A decisão de Johnson, que queria a participação de mercado da Huawei na infraestrutura de telecomunicações do país com um limite de 35%, traz o Reino Uno de volta ao alinhamento com a posição que a Austrália e os Estados Unidos assumiram do envolvimento da Huawei nas redes de comunicações nacionais, de negócio com o The Guardian e O telégrafo.

O debate sobre o papel da Huawei nas redes internacionais deriva dos laços estreitos da empresa com o governo chinês e dos temores de que descrever com o equipamento de telecomunicações da Huawei possa expor as nações aliadas a possíveis ameaças à segurança cibernética e enfraquecer a segurança pátrio.

Originalmente, o Reino Uno pretendia permitir à Huawei manter uma posição na infra-estrutura de telecomunicações do país, em um projeto que recebeu a aprovação das agências de lucidez britânicas em janeiro.

“São notícias muito boas, e espero e acredito que será o início de uma revisão completa e completa de nossa perigosa obediência da China”, disse o líder conservador Sir Iain Duncan Smith ao The Guardian quando informado da reversão do primeiro-ministro.

{Como} o havia relatado anteriormente, o governo australiano e os EUA têm preocupações significativas com a capacidade da Huawei de agir independentemente dos interesses do governo pátrio chinês.

“A questão fundamental é a crédito entre nações no ciberespaço”, escreveu Simeon Gilding, até recentemente o líder da Diretoria de Sinais da Austrália sinaliza lucidez e missões cibernéticas ofensivas. “Simplesmente não é razoável esperar que a Huawei recuse uma orientação do Partido Comunista Chinês”.

Dadas as atuais tensões entre os EUA e a China, aliados {como} o Reino Uno e a Austrália estariam melhor servidos se não se expusessem a riscos de possuir a tecnologia da empresa de telecomunicações estrangeira em suas redes, alertaram alguns analistas de política de segurança.

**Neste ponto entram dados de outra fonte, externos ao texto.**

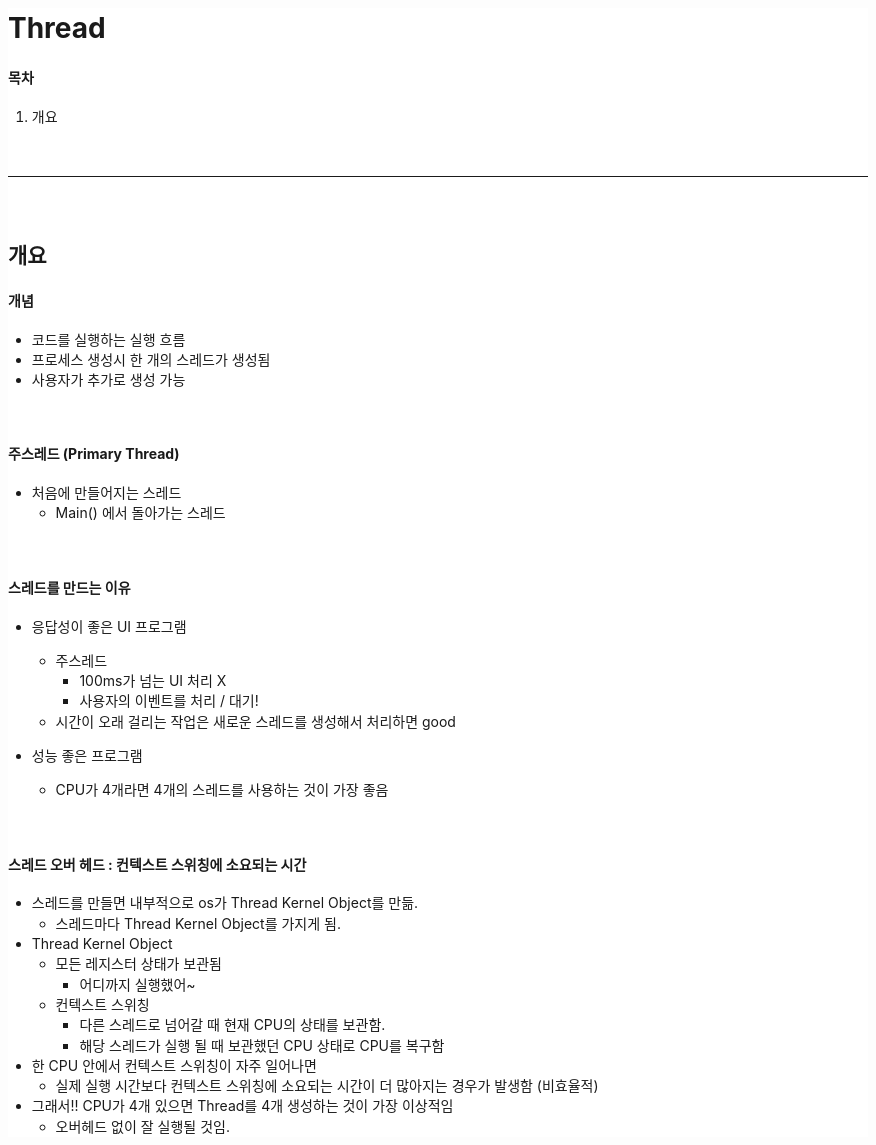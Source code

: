 # Thread

#### 목차

1. 개요

<br>

---

<br>

## 개요

#### 개념

* 코드를 실행하는 실행 흐름
* 프로세스 생성시 한 개의 스레드가 생성됨
* 사용자가 추가로 생성 가능

<br>

#### 주스레드 (Primary Thread)

* 처음에 만들어지는 스레드
  * Main() 에서 돌아가는 스레드

<br>

#### 스레드를 만드는 이유

* 응답성이 좋은 UI 프로그램
  * 주스레드
    * 100ms가 넘는 UI 처리 X
    * 사용자의 이벤트를 처리 / 대기!
  * 시간이 오래 걸리는 작업은 새로운 스레드를 생성해서 처리하면 good

* 성능 좋은 프로그램
  * CPU가 4개라면 4개의 스레드를 사용하는 것이 가장 좋음

<br>

#### 스레드 오버 헤드 : 컨텍스트 스위칭에 소요되는 시간

* 스레드를 만들면 내부적으로 os가 Thread Kernel Object를 만듦.
  * 스레드마다 Thread Kernel Object를 가지게 됨.
* Thread Kernel Object
  * 모든 레지스터 상태가 보관됨
    * 어디까지 실행했어~
  * 컨텍스트 스위칭
    * 다른 스레드로 넘어갈 때 현재 CPU의 상태를 보관함.
    * 해당 스레드가 실행 될 때 보관했던 CPU 상태로 CPU를 복구함
* 한 CPU 안에서 컨텍스트 스위칭이 자주 일어나면
  * 실제 실행 시간보다 컨텍스트 스위칭에 소요되는 시간이 더 많아지는 경우가 발생함 (비효율적)
* 그래서!! CPU가 4개 있으면 Thread를 4개 생성하는 것이 가장 이상적임
  * 오버헤드 없이 잘 실행될 것임.
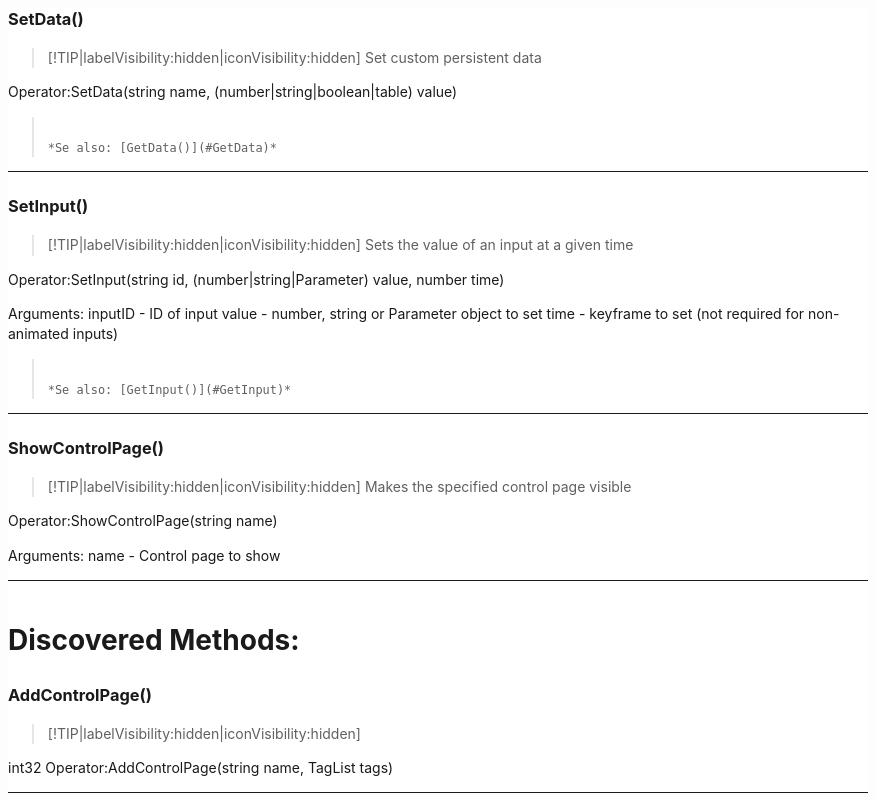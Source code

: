 ### SetData()
> [!TIP|labelVisibility:hidden|iconVisibility:hidden]
> Set custom persistent data
>
> ```php
 Operator:SetData(string name, (number|string|boolean|table) value)
> ```
>
> *Se also: [GetData()](#GetData)*
___

### SetInput()
> [!TIP|labelVisibility:hidden|iconVisibility:hidden]
> Sets the value of an input at a given time
>
> ```php
 Operator:SetInput(string id, (number|string|Parameter) value, number time)
> ```
>
> ```
Arguments:
	inputID	- ID of input
	value	- number, string or Parameter object to set
	time	- keyframe to set (not required for non-animated inputs)
> ```
>
> *Se also: [GetInput()](#GetInput)*
___

### ShowControlPage()
> [!TIP|labelVisibility:hidden|iconVisibility:hidden]
> Makes the specified control page visible
>
> ```php
 Operator:ShowControlPage(string name)
> ```
>
> ```
Arguments:
	name	- Control page to show
> ```
>
___


# Discovered Methods: 

### AddControlPage()
> [!TIP|labelVisibility:hidden|iconVisibility:hidden]
> ```php
int32 Operator:AddControlPage(string name, TagList tags)
> ```
>
___

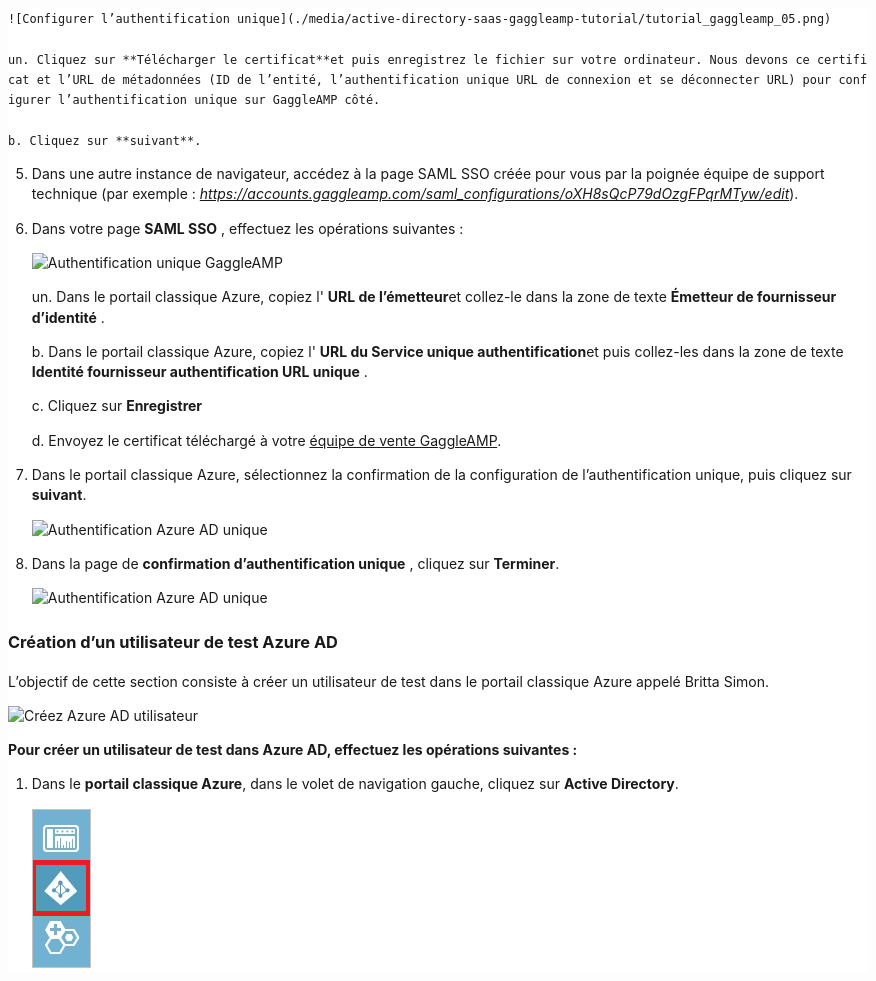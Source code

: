     ![Configurer l’authentification unique](./media/active-directory-saas-gaggleamp-tutorial/tutorial_gaggleamp_05.png) 

    un. Cliquez sur **Télécharger le certificat**et puis enregistrez le fichier sur votre ordinateur. Nous devons ce certificat et l’URL de métadonnées (ID de l’entité, l’authentification unique URL de connexion et se déconnecter URL) pour configurer l’authentification unique sur GaggleAMP côté.

    b. Cliquez sur **suivant**.


5. Dans une autre instance de navigateur, accédez à la page SAML SSO créée pour vous par la poignée équipe de support technique (par exemple : *https://accounts.gaggleamp.com/saml_configurations/oXH8sQcP79dOzgFPqrMTyw/edit*).

6. Dans votre page **SAML SSO** , effectuez les opérations suivantes :  
   
    ![Authentification unique GaggleAMP](./media/active-directory-saas-gaggleamp-tutorial/tutorial_gaggleamp_06.png) 

    un. Dans le portail classique Azure, copiez l' **URL de l’émetteur**et collez-le dans la zone de texte **Émetteur de fournisseur d’identité** . 

    b. Dans le portail classique Azure, copiez l' **URL du Service unique authentification**et puis collez-les dans la zone de texte **Identité fournisseur authentification URL unique** . 

    c. Cliquez sur **Enregistrer**      
    
    d. Envoyez le certificat téléchargé à votre [équipe de vente GaggleAMP](mailto:sales@gaggleamp.com).


6. Dans le portail classique Azure, sélectionnez la confirmation de la configuration de l’authentification unique, puis cliquez sur **suivant**.

    ![Authentification Azure AD unique][10]

7. Dans la page de **confirmation d’authentification unique** , cliquez sur **Terminer**.  
  
    ![Authentification Azure AD unique][11]




### <a name="creating-an-azure-ad-test-user"></a>Création d’un utilisateur de test Azure AD
L’objectif de cette section consiste à créer un utilisateur de test dans le portail classique Azure appelé Britta Simon.

![Créez Azure AD utilisateur][20]

**Pour créer un utilisateur de test dans Azure AD, effectuez les opérations suivantes :**

1. Dans le **portail classique Azure**, dans le volet de navigation gauche, cliquez sur **Active Directory**.

    ![Création d’un utilisateur de test Azure AD](./media/active-directory-saas-gaggleamp-tutorial/create_aaduser_09.png) 


[1]: ./media/active-directory-saas-gaggleamp-tutorial/tutorial_general_01.png
[2]: ./media/active-directory-saas-gaggleamp-tutorial/tutorial_general_02.png
[3]: ./media/active-directory-saas-gaggleamp-tutorial/tutorial_general_03.png
[4]: ./media/active-directory-saas-gaggleamp-tutorial/tutorial_general_04.png
[6]: ./media/active-directory-saas-gaggleamp-tutorial/tutorial_general_05.png
[10]: ./media/active-directory-saas-gaggleamp-tutorial/tutorial_general_06.png
[11]: ./media/active-directory-saas-gaggleamp-tutorial/tutorial_general_07.png
[20]: ./media/active-directory-saas-gaggleamp-tutorial/tutorial_general_100.png
[200]: ./media/active-directory-saas-gaggleamp-tutorial/tutorial_general_200.png
[201]: ./media/active-directory-saas-gaggleamp-tutorial/tutorial_general_201.png
[203]: ./media/active-directory-saas-gaggleamp-tutorial/tutorial_general_203.png
[204]: ./media/active-directory-saas-gaggleamp-tutorial/tutorial_general_204.png
[205]: ./media/active-directory-saas-gaggleamp-tutorial/tutorial_general_205.png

“Não é difícil imaginar um momento em que os EUA e a China acabem em qualquer tipo de conflito”, disse ao Tom Uren, do Australian Strategic Policy Institute (ASPI). “Se houvesse uma guerra de tiros, é quase inevitável que os EUA pedissem assistência à Austrália e, portanto, estaríamos nessa condição desconfortável se tivéssemos a Huawei em nossas redes que nossas redes críticas de telecomunicações seriam literalmente dirigidas por um opoente que estavam em guerra com. “

As autoridades dos EUA devem se deliciar com a decisão. Há meses pressionam os países europeus para limitar a presença da Huawei em suas redes de telecomunicações.

“Se os países optarem pela rota da Huawei, isso poderá comprometer todo o compartilhamento de informações e lucidez de que falamos, e isso pode minar a associação ou pelo menos nosso relacionamento com esse país”, disse o secretário de Resguardo dos EUA, Mark Esper. repórteres à margem da Conferência de Segurança de Munique, de negócio com um relatório do The New York Times.

Nos últimos meses, o governo dos EUA intensificou seu ataque contra o gigante da tecnologia em várias frentes. No início de maio, os EUA emitiram novas restrições ao uso de software e hardware americano em certos processos estratégicos de semicondutores. As regras afetariam todas as fundições que usam tecnologias dos EUA, incluindo aquelas localizadas no exterior, algumas das quais são os principais fornecedores da Huawei.

Em uma conferência no início desta semana, o presidente rotativo da Huawei, Guo Ping, admitiu que, embora a empresa possa projetar algumas partes de semicondutores, {como} circuitos integrados (IC), ela permanece “incapaz de realizar muitas outras coisas”.

“Sobrevivência é a palavra-chave para nós no momento”, disse ele.

A Huawei contestou a proibição, dizendo que isso danificaria o ecossistema de tecnologia internacional desenvolvido para fabricar o hardware que alimenta toda a indústria.

“A longo prazo, [the U.S. ban] prejudicará a crédito e a colaboração na indústria global de semicondutores da qual muitas indústrias dependem, aumentando o conflito e as perdas nessas indústrias “.